Open Source Data Quality

While there are a number of open source ETL (extract, transform and load) vendors I had not previously encountered an open source data quality solution until I recently spoke with Infosolve Technologies. However, Infosolve is not your typical open source vendor.

Infosolve in fact has two products: OpenDQ and OpenCDI (data quality and customer data integration respectively), where the latter leverages the former. So, how does Infosolve differ from other open source vendors?

The biggest difference between Infosolve and the remainder of the open source community is that Infosolve does not believe that you can make any money by simply having a download site and then trying to sell support or services on the back of that download. No, Infosolve believes that you need to do the complete reverse of this: go out and sell your professional services, in this case for data quality, through a direct sales force. Then you implement your solution for the customer on a “free” open source platform. In other words, as I have remarked before, Infosolve is using open source as simply a different licensing model. Typical service engagements range between three weeks and nine months, though the company informs me that it is shortly hoping to sign a two year engagement.

In addition to its own direct sales force, Infosolve is also exploiting the channel: partnering with systems integrators and sub-licensing OpenDQ to other open source (and, for that matter, non-open source) vendors and ISVs.

Remaining on the open source discussion, Infosolve is a partner of Sun’s and runs on Sun grid technology and, in particular, is available via Sun’s utility computing offering, meaning that you can have OpenDQ hosted for you using a utility-based approach that can cost as little as an hour. Infosolve refers to this open source, utility-based model as a “zero-based data solution”.

This means that, apart from the initial professional service engagement (to determine and set up appropriate data quality business rules, for example) and any on-going service fees, you will have more or less zero costs for the whole project—actually more but at an hour not much more. You can of course run the OpenDQ software on your own hardware should you prefer to do that.

On the technical side, OpenDQ is tightly integrated with Pentaho’s data integration (formerly KETTLE) product but perhaps most interesting is the fact that the company will shortly be introducing support for unstructured data. This is important when it comes to non-name and address data such as product data, where information about products often comes into the organisation in unstructured format. The company will be using natural language processing to support unstructured data, which is probably the best approach to take.
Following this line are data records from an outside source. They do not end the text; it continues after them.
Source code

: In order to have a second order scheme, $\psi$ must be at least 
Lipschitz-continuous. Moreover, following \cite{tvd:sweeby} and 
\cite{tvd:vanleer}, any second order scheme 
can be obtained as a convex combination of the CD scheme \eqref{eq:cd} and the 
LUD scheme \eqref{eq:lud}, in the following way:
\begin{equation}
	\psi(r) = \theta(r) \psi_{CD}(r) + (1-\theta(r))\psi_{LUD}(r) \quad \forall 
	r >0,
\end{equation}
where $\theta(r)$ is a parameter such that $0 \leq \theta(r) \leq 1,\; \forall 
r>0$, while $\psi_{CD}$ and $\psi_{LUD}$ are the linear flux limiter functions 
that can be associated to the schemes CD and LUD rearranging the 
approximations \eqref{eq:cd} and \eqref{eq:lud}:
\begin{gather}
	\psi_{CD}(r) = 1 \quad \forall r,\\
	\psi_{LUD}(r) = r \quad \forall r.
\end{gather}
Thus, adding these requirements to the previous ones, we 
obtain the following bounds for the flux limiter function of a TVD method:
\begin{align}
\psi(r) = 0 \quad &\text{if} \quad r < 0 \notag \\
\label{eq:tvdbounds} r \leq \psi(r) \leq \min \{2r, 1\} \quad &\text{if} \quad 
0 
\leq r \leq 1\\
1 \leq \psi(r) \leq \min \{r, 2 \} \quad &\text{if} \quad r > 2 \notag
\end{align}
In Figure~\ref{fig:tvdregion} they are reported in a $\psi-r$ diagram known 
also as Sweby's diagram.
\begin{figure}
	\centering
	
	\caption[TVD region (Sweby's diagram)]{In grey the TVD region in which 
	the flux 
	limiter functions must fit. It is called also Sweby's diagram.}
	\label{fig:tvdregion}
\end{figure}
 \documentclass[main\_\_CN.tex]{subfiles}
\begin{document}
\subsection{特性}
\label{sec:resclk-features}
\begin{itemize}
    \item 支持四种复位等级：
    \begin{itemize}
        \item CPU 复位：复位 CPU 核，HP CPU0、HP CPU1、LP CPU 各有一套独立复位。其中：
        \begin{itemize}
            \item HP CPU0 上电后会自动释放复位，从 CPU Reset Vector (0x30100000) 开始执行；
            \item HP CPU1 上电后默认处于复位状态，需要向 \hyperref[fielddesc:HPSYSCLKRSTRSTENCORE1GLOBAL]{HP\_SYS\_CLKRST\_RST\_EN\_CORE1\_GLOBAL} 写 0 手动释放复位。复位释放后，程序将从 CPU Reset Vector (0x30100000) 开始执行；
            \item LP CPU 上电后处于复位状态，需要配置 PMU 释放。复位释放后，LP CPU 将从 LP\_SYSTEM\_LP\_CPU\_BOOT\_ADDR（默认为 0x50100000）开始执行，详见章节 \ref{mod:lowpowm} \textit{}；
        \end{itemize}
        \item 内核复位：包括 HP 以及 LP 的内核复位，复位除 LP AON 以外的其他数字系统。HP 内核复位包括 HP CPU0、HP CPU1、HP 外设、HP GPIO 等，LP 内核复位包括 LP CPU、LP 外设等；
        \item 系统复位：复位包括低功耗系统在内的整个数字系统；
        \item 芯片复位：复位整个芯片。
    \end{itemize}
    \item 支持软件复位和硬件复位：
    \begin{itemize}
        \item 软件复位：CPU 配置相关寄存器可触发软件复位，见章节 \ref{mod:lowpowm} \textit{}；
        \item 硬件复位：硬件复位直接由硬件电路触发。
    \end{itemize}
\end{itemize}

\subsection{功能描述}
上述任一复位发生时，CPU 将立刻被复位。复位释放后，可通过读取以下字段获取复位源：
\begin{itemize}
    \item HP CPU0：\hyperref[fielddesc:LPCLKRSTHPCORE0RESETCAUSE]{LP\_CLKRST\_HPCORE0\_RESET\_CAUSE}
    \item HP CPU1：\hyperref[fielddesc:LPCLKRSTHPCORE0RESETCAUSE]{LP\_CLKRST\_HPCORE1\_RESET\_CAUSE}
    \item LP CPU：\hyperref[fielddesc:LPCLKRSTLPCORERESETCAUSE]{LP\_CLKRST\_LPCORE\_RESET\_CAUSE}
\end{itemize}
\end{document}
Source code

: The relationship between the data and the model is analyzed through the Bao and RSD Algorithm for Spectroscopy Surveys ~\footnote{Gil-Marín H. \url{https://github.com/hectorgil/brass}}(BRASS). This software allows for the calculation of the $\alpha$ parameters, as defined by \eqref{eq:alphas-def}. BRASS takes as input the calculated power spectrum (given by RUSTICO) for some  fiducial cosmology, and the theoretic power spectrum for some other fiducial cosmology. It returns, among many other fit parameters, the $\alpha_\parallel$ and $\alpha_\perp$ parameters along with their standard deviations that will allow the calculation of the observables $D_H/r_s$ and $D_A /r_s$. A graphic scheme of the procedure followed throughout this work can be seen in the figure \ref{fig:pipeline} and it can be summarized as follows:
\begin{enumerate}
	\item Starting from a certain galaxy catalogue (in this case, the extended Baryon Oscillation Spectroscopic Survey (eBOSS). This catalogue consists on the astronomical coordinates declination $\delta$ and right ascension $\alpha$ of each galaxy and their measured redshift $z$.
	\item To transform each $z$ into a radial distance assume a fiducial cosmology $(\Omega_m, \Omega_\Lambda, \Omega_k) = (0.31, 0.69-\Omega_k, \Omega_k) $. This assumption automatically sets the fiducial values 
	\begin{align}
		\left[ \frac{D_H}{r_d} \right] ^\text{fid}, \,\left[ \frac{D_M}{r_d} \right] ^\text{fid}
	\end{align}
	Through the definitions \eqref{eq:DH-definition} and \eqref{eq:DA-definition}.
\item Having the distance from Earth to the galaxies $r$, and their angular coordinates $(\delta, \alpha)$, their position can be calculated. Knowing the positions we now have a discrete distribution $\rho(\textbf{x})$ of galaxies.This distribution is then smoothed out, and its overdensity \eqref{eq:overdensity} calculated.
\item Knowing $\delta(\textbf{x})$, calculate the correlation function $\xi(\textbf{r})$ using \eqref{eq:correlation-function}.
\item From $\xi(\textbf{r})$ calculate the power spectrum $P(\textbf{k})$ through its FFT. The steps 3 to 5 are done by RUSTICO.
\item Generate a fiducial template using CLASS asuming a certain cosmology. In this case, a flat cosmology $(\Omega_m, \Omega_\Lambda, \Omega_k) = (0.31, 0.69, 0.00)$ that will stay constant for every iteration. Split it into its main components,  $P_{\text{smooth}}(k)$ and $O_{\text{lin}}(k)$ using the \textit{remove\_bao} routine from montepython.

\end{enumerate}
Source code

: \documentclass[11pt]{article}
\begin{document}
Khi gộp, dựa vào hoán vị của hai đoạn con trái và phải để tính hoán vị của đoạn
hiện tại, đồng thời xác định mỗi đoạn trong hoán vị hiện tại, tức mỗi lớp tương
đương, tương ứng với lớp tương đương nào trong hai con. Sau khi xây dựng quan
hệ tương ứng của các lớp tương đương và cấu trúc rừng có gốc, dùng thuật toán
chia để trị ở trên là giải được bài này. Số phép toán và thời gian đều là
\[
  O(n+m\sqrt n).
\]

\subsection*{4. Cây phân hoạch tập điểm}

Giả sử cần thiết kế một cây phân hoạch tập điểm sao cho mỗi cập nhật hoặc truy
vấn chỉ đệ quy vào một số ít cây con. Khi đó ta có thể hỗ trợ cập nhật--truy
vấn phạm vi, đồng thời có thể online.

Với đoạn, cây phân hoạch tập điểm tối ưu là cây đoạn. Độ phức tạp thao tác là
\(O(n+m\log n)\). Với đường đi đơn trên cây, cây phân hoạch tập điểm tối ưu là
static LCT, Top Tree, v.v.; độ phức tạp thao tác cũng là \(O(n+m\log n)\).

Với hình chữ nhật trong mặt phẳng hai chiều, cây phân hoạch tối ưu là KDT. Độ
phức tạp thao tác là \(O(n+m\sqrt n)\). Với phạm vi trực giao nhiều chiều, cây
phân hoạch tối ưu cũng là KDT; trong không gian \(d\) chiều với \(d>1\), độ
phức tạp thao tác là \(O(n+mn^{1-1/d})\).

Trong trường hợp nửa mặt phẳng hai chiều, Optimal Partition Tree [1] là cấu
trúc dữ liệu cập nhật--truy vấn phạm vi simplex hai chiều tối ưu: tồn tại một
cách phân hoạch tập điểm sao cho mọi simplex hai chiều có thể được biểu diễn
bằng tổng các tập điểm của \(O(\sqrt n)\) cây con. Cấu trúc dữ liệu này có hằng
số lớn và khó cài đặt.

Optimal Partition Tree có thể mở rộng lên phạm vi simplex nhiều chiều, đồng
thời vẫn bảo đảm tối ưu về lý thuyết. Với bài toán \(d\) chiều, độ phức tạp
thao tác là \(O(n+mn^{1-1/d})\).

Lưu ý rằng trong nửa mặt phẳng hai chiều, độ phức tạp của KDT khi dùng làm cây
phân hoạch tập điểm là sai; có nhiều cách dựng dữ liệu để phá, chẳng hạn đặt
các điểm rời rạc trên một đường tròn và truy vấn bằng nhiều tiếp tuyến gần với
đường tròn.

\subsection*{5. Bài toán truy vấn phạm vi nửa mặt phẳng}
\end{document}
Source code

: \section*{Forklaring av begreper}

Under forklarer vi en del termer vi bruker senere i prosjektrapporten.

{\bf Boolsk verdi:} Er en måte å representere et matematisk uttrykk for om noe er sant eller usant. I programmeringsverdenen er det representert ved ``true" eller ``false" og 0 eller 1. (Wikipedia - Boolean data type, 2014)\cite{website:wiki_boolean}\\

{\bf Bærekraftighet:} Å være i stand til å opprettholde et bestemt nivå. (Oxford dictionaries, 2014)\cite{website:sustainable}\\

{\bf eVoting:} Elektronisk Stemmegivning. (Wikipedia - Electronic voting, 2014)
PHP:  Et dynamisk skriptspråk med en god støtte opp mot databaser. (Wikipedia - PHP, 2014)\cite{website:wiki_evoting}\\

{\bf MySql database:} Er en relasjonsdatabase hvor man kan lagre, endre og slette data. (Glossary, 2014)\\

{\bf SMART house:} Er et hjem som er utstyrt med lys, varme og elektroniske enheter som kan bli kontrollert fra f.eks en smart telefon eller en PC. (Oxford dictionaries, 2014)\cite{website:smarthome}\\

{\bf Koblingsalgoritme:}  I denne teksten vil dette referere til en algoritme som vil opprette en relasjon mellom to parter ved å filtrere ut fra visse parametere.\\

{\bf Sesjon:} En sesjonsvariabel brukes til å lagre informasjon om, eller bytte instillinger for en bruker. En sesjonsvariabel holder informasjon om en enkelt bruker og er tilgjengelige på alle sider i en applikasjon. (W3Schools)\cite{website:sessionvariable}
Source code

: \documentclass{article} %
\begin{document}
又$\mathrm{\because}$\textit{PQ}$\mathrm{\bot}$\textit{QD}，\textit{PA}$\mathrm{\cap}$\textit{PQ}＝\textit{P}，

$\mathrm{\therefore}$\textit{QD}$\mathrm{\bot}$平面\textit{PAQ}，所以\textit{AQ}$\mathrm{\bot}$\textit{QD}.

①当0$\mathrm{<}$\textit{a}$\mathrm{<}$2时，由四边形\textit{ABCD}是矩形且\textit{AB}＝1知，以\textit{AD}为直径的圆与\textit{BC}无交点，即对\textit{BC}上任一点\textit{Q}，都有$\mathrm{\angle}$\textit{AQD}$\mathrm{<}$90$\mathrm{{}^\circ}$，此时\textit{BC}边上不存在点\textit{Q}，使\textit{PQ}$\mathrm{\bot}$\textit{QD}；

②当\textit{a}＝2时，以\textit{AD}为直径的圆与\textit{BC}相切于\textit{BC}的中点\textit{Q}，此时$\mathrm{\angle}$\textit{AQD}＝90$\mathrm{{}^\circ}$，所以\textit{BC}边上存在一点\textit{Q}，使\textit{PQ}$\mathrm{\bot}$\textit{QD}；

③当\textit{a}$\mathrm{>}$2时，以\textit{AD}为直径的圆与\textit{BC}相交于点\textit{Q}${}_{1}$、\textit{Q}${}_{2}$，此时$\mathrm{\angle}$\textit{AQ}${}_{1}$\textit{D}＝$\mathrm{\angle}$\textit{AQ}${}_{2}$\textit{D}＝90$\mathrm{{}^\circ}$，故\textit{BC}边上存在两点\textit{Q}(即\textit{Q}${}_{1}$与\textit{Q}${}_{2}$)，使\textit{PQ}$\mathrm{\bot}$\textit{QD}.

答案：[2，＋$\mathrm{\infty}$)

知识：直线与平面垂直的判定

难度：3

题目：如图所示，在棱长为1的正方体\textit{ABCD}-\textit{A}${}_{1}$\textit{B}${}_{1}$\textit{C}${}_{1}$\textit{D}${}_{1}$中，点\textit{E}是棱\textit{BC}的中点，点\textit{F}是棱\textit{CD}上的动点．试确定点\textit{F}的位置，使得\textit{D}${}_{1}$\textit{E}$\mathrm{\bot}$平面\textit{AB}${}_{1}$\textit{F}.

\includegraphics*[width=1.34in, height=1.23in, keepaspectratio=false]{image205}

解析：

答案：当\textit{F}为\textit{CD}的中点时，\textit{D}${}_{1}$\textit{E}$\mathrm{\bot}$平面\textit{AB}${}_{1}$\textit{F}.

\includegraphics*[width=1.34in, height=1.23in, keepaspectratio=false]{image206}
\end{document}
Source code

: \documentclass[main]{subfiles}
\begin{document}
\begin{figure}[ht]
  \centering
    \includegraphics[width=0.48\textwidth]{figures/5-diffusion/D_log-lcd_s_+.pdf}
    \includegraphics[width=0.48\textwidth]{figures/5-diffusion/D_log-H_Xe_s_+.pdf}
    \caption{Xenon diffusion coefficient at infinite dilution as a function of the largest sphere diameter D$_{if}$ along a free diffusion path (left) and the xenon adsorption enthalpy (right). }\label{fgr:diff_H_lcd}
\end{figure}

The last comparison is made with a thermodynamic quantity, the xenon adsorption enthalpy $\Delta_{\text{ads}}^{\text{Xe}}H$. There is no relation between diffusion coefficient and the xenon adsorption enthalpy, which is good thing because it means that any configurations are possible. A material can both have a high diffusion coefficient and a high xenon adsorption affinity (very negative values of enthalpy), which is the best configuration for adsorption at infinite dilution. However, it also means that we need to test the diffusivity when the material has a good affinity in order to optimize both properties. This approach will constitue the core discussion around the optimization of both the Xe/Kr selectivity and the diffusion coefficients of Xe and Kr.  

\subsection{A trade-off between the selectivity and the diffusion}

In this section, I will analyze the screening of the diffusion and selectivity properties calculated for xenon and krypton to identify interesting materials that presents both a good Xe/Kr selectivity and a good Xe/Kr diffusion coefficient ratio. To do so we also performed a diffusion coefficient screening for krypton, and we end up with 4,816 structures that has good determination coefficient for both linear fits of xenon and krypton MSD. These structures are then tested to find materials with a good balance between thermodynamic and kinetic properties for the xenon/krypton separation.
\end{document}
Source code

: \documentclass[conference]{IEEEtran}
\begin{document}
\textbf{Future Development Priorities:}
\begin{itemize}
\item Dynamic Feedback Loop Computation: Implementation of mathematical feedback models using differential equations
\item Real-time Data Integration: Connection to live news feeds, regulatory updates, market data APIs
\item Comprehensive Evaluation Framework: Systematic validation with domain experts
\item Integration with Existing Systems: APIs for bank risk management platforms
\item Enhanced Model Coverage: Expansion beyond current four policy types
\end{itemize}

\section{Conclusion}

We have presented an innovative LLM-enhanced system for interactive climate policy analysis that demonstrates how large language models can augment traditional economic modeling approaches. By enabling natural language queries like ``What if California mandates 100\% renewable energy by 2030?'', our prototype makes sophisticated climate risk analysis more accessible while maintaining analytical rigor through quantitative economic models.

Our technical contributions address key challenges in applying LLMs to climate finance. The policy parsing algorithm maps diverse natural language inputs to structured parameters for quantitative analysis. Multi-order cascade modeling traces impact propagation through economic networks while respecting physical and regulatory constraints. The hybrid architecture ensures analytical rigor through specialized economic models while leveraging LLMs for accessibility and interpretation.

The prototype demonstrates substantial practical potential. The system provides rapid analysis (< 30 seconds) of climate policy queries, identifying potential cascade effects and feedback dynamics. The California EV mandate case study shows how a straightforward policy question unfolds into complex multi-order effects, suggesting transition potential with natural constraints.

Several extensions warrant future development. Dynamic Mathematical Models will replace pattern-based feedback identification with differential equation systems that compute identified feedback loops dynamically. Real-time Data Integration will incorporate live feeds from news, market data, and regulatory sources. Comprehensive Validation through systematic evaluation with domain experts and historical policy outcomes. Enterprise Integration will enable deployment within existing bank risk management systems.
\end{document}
The introduction of unstructured support is interesting, not just because it is clear that product data quality is becoming more of an issue but that it suggests (and I want to make it clear here that this is my own inference) that Infosolve may introduce an OpenPIM (product information management) product to go alongside its OpenCDI offering. Which, of course, raises the whole question of open source MDM (master data management): while that is a discussion for another day we see no reason why Infosolve shouldn’t be as successful with MDM as it is with data quality.